-- WHAT YOU WILL DO --
All entries below are to be written out again exactly, but no picture is to be copied.
Start of Block
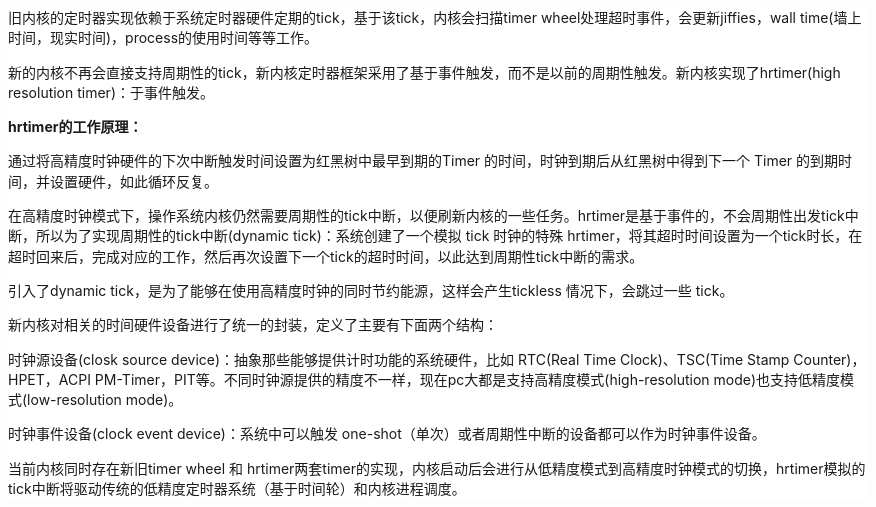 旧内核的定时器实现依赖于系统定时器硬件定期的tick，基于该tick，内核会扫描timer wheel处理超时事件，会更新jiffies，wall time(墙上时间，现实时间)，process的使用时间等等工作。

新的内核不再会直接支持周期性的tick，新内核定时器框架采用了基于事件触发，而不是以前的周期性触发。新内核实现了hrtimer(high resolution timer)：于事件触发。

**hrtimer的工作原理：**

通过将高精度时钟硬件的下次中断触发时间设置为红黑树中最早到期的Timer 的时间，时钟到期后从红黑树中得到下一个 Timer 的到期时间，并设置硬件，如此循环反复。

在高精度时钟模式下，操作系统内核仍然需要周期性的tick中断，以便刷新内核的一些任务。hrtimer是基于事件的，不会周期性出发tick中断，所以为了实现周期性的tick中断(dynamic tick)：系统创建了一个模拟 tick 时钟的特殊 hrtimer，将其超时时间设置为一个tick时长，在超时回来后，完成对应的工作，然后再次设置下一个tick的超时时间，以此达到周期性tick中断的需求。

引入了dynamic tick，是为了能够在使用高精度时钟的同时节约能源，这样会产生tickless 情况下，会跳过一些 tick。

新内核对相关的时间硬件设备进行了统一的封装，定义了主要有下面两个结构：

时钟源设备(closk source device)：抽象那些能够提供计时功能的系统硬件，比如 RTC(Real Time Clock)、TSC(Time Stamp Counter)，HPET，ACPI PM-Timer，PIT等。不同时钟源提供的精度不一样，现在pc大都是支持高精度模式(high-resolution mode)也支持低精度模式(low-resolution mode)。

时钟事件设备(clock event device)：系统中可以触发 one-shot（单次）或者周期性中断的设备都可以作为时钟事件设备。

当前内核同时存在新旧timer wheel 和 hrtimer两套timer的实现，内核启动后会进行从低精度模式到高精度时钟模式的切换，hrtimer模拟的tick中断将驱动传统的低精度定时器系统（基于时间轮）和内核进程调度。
End of Block
-- RESULT BELOW --
 旧内核的定时器实现依赖于系统定时器硬件定期的tick，基于该tick，内核会扫描timer wheel处理超时事件，会更新jiffies，wall time(墙上时间，现实时间)，process的使用时间等等工作。

新的内核不再会直接支持周期性的tick，新内核定时器框架采用了基于事件触发，而不是以前的周期性触发。新内核实现了hrtimer(high resolution timer)：于事件触发。

**hrtimer的工作原理：**

通过将高精度时钟硬件的下次中断触发时间设置为红黑树中最早到期的Timer 的时间，时钟到期后从红黑树中得到下一个 Timer 的到期时间，并设置硬件，如此循环反复。

在高精度时钟模式下，操作系统内核仍然需要周期性的tick中断，以便刷新内核的一些任务。hrtimer是基于事件的，不会周期性出发tick中断，所以为了实现周期性的tick中断(dynamic tick)：系统创建了一个模拟 tick 时钟的特殊 hrtimer，将其超时时间设置为一个tick时长，在超时回来后，完成对应的工作，然后再次设置下一个tick的超时时间，以此达到周期性tick中断的需求。

引入了dynamic tick，是为了能够在使用高精度时钟的同时节约能源，这样会产生tickless 情况下，会跳过一些 tick。

新内核对相关的时间硬件设备进行了统一的封装，定义了主要有下面两个结构：

时钟源设备(closk source device)：抽象那些能够提供计时功能的系统硬件，比如 RTC(Real Time Clock)、TSC(Time Stamp Counter)，HPET，ACPI PM-Timer，PIT等。不同时钟源提供的精度不一样，现在pc大都是支持高精度模式(high-resolution mode)也支持低精度模式(low-resolution mode)。

时钟事件设备(clock event device)：系统中可以触发 one-shot（单次）或者周期性中断的设备都可以作为时钟事件设备。

当前内核同时存在新旧timer wheel 和 hrtimer两套timer的实现，内核启动后会进行从低精度模式到高精度时钟模式的切换，hrtimer模拟的tick中断将驱动传统的低精度定时器系统（基于时间轮）和内核进程调度。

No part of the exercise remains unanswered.